- Opening Delimiter -

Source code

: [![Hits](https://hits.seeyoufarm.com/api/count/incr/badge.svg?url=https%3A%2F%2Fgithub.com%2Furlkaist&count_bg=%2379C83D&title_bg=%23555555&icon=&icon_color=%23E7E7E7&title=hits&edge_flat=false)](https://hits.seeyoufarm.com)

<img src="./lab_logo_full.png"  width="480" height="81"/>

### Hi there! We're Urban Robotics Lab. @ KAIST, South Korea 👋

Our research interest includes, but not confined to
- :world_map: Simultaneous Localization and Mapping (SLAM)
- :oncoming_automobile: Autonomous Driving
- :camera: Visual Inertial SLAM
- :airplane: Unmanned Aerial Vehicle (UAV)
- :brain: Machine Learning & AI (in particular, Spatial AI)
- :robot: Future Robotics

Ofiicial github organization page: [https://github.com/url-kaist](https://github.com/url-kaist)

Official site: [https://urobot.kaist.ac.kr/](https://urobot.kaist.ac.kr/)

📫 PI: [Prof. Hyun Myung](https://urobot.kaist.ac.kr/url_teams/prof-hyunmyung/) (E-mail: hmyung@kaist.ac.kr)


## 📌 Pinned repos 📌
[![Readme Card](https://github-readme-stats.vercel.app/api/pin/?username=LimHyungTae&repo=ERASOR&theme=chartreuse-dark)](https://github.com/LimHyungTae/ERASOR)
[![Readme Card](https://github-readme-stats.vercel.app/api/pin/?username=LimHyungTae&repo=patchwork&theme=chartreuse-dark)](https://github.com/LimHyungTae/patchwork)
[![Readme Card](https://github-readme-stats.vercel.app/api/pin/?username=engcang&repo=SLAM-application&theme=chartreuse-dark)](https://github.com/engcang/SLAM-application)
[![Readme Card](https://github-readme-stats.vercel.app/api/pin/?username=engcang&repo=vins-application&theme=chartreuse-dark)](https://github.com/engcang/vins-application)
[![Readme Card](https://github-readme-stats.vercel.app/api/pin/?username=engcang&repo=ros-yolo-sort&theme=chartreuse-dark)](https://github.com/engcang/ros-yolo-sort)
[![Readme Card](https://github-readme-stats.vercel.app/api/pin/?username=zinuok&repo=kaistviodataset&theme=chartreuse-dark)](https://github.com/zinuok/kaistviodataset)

- Closing Delimiter -
- Opening Delimiter -

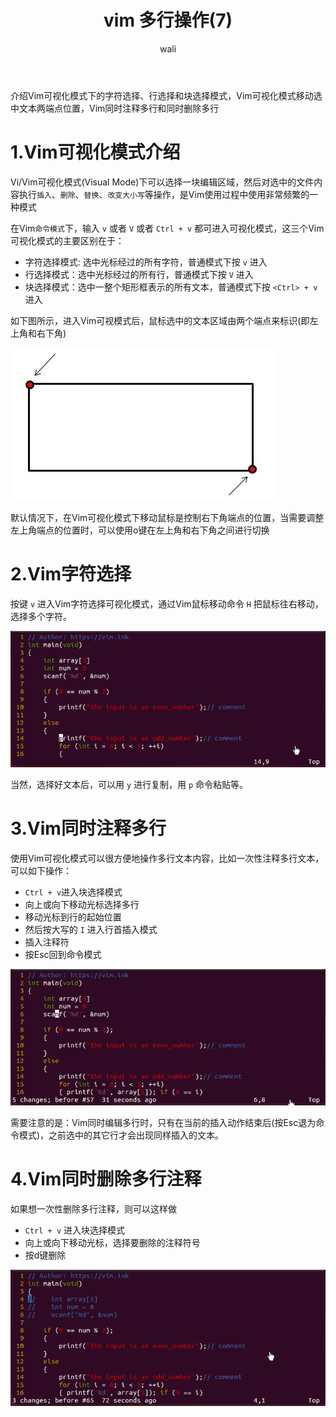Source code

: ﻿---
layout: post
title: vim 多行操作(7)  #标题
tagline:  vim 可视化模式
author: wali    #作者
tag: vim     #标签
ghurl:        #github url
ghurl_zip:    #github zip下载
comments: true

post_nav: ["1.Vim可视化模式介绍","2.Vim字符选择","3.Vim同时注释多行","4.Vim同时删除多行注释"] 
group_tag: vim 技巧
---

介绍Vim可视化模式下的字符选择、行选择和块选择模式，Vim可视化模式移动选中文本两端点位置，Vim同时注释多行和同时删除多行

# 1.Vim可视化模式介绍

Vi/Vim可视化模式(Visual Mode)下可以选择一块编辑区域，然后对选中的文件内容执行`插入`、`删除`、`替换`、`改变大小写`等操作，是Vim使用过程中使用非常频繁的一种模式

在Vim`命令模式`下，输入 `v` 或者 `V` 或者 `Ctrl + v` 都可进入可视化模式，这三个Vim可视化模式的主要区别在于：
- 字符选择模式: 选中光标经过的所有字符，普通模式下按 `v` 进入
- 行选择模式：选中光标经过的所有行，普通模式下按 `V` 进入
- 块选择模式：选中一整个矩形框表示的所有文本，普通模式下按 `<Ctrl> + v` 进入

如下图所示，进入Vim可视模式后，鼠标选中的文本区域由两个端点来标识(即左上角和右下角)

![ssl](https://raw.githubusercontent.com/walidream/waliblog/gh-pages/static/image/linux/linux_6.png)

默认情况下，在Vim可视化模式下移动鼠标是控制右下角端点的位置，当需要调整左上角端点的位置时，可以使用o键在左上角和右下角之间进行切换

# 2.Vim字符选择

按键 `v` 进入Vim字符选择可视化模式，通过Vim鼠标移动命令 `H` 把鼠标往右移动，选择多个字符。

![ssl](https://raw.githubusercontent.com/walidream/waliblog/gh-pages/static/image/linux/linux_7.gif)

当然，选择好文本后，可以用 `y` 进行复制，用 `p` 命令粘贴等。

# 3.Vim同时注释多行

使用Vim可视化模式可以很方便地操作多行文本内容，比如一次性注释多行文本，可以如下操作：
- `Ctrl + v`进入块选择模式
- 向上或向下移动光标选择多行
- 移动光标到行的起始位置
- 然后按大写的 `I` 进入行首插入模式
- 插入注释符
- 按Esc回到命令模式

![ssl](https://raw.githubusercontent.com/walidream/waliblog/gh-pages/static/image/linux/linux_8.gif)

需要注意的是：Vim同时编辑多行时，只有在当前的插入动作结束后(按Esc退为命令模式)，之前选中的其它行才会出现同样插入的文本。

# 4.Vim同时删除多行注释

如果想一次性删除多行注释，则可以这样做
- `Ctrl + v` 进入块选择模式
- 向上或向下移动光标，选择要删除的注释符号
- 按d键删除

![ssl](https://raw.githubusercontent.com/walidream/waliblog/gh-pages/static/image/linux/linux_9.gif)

- Closing Delimiter -

_TASK STATEMENT_.
Looking at the records above, return exactly the lines from the line with "# 2.Vim字符选择" to the line with "- 按Esc回到命令模式", both ends included.

_TASK SOLUTION_.
# 2.Vim字符选择

按键 `v` 进入Vim字符选择可视化模式，通过Vim鼠标移动命令 `H` 把鼠标往右移动，选择多个字符。

![ssl](https://raw.githubusercontent.com/walidream/waliblog/gh-pages/static/image/linux/linux_7.gif)

当然，选择好文本后，可以用 `y` 进行复制，用 `p` 命令粘贴等。

# 3.Vim同时注释多行

使用Vim可视化模式可以很方便地操作多行文本内容，比如一次性注释多行文本，可以如下操作：
- `Ctrl + v`进入块选择模式
- 向上或向下移动光标选择多行
- 移动光标到行的起始位置
- 然后按大写的 `I` 进入行首插入模式
- 插入注释符
- 按Esc回到命令模式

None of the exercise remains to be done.